Segment Start: Exercise inputs

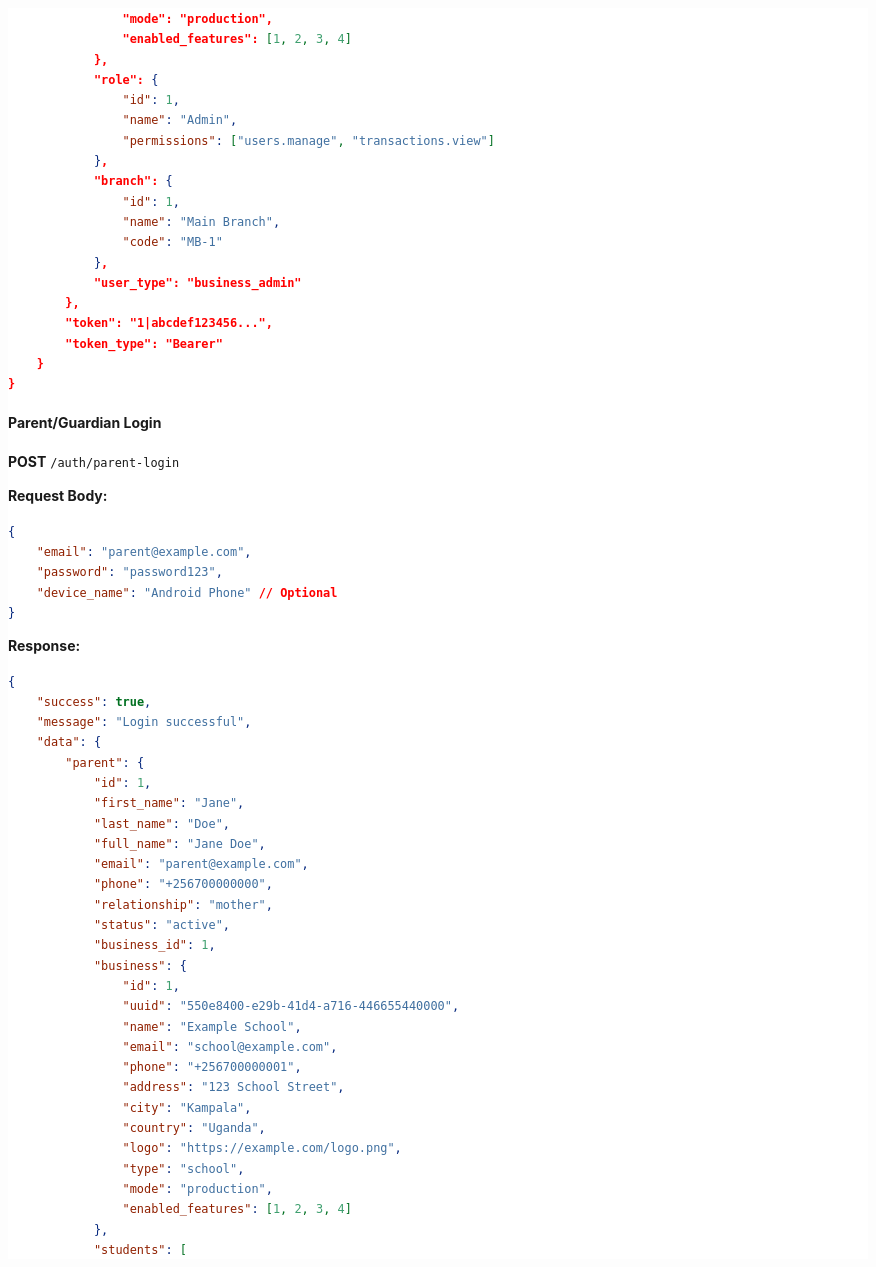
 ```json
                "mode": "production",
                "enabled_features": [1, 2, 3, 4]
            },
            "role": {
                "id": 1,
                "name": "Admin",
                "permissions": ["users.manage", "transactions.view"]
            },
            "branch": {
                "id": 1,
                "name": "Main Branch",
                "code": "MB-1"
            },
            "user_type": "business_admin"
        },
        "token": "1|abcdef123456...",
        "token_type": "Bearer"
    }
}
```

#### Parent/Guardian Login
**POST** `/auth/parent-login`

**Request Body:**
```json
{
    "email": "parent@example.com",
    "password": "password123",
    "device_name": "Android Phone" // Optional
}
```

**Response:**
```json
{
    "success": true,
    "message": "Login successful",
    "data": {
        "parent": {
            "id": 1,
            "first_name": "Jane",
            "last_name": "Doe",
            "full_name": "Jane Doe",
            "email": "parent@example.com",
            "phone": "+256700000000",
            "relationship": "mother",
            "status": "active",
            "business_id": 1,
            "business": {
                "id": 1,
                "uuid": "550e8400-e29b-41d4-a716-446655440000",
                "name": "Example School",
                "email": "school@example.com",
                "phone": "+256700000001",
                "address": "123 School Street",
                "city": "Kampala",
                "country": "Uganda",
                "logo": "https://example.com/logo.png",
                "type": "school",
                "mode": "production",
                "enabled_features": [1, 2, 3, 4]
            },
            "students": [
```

Segment End: Exercise inputs
Segment Start: Exercise inputs

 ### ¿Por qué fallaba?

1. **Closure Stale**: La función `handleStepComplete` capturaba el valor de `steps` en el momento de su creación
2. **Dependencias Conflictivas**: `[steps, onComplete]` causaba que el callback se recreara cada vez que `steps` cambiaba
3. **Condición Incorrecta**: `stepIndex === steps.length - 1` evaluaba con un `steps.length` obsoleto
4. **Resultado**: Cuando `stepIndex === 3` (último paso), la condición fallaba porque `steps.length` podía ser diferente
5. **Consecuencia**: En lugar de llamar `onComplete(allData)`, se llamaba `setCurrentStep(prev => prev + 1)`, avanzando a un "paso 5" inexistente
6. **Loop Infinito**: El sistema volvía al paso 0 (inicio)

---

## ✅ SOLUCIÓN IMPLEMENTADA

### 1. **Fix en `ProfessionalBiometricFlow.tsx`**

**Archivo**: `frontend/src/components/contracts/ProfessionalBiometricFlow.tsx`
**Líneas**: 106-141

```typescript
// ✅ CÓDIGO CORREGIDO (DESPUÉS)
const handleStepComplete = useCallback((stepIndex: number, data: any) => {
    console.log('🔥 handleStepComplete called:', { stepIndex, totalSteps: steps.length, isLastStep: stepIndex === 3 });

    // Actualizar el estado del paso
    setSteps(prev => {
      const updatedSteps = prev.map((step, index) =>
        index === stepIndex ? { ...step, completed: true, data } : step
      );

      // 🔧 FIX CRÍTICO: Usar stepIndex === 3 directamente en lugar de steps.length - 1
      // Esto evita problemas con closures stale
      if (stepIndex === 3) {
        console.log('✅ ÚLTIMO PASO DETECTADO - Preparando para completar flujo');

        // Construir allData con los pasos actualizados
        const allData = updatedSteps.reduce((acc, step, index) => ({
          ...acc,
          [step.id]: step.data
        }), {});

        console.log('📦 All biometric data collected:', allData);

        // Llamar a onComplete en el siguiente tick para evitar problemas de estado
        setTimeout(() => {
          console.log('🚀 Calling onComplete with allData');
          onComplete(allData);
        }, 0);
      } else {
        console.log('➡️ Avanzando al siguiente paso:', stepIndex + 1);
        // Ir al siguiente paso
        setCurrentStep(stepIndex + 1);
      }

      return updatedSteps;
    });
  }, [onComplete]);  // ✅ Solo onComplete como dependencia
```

Segment End: Exercise inputs
Segment Start: Exercise inputs

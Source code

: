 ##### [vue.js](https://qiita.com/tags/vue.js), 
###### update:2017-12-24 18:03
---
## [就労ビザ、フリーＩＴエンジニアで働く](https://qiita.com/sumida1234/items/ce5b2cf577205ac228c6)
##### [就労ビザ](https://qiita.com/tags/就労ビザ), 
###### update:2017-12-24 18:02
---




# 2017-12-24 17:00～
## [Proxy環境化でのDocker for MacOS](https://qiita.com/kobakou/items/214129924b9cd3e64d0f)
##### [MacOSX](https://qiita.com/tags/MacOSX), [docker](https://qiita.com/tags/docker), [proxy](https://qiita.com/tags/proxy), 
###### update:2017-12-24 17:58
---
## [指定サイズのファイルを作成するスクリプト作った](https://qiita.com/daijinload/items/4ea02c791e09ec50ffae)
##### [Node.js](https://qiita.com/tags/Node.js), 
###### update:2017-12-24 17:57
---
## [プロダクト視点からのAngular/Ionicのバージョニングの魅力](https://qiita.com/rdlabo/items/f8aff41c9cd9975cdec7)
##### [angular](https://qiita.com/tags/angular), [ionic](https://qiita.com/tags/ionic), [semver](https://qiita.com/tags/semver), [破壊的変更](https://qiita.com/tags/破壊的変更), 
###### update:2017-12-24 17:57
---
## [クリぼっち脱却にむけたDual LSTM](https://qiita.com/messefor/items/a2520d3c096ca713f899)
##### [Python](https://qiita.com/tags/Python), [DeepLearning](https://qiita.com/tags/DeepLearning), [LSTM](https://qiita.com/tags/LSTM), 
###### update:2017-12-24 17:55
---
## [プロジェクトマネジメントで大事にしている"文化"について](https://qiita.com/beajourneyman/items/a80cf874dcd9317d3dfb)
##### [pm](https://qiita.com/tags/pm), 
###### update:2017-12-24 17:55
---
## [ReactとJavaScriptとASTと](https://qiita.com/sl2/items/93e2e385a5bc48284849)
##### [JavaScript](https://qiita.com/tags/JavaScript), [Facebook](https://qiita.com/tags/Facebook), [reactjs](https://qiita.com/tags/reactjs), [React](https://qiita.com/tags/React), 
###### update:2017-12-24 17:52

Segment End: Exercise inputs

_Work to be completed:_ Every line above that has the string "estado" needs to be copied.

_Answer space:_
    // Actualizar el estado del paso
        // Llamar a onComplete en el siguiente tick para evitar problemas de estado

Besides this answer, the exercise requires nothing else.